Problem description – For the listing below, give the count of lines containing "frac", and no other text.

Material for this exercise –
☆ ☆ ☆
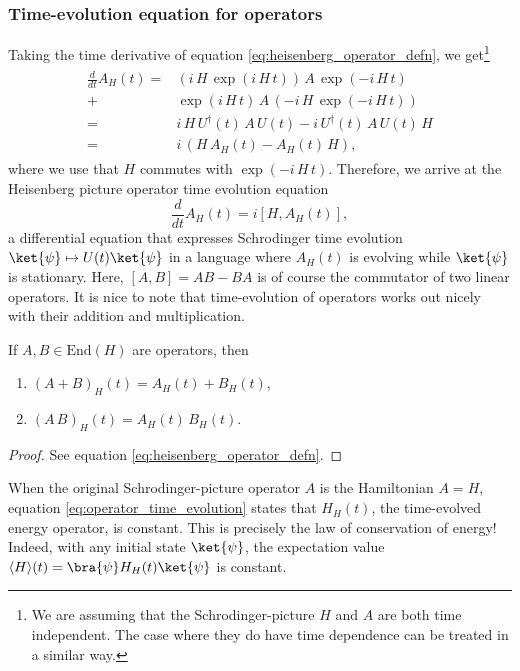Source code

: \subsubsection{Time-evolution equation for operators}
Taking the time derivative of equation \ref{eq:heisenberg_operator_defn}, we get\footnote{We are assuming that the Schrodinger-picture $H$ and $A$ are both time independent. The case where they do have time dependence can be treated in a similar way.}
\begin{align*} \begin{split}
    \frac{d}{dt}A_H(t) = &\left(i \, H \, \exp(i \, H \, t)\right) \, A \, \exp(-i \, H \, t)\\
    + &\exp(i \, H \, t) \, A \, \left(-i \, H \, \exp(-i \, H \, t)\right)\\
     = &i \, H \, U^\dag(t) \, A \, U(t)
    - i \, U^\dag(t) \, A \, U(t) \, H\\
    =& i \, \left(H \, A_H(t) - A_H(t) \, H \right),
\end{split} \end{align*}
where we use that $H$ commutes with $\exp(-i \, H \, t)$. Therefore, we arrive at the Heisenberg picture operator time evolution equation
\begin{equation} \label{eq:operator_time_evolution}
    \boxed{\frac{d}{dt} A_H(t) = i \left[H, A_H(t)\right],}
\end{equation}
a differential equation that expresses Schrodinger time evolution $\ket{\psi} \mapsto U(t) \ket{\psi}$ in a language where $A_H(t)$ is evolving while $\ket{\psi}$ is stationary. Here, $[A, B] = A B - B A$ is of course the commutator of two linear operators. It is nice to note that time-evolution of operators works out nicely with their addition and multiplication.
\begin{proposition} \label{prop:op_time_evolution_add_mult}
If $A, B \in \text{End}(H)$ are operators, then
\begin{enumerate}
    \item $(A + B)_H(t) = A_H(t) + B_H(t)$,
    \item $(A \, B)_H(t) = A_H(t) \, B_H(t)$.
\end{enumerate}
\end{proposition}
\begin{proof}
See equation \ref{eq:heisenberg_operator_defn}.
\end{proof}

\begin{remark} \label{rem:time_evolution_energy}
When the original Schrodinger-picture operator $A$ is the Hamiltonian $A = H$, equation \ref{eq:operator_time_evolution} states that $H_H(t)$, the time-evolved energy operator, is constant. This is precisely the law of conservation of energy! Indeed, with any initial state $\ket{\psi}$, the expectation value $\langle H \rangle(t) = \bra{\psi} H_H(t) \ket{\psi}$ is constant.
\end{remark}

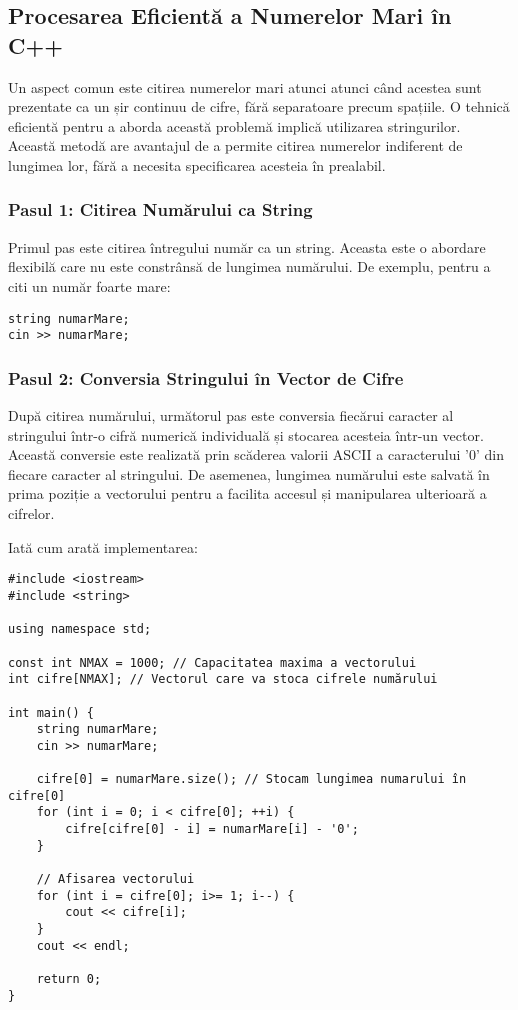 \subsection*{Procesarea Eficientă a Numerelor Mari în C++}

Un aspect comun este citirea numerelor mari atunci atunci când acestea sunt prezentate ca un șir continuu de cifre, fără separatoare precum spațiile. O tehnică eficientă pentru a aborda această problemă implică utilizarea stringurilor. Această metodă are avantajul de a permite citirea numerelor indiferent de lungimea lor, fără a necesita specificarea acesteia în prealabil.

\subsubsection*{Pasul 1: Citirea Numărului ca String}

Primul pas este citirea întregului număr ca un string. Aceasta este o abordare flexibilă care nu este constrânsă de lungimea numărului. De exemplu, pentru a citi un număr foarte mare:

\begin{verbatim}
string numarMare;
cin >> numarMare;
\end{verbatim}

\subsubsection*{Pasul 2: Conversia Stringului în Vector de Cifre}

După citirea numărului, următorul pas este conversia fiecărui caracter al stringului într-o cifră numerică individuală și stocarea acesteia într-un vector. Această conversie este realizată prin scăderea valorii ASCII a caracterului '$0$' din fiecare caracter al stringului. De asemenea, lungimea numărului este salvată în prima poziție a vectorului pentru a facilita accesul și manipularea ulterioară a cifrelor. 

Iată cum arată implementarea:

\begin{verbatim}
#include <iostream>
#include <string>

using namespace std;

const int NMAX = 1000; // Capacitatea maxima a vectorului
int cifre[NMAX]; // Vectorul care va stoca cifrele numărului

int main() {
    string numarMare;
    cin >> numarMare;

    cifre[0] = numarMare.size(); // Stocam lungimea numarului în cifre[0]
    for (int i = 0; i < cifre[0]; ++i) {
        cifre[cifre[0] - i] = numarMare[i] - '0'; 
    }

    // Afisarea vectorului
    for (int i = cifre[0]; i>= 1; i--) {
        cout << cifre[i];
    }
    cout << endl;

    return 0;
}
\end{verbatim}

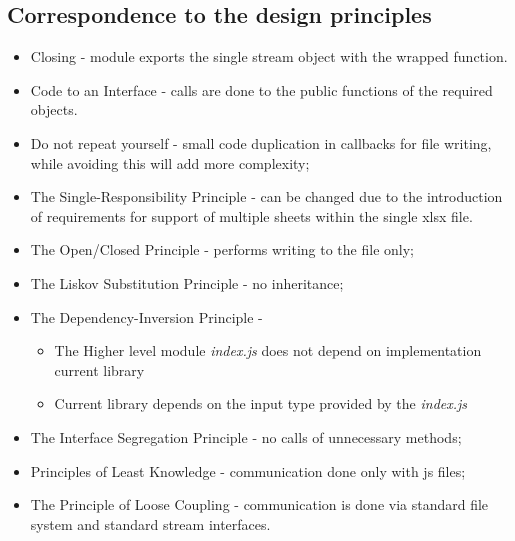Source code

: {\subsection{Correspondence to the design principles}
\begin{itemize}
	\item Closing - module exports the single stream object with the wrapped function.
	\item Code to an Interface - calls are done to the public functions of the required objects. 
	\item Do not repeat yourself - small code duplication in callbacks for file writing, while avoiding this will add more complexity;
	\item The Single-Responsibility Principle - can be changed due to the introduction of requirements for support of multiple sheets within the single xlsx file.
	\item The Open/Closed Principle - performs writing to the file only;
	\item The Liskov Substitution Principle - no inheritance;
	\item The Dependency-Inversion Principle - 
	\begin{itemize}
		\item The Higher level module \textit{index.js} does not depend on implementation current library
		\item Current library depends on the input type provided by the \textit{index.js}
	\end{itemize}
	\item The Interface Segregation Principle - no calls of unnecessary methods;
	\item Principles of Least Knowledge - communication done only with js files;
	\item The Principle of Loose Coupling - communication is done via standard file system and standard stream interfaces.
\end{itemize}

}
☆ ☆ ☆
Problem solution – 2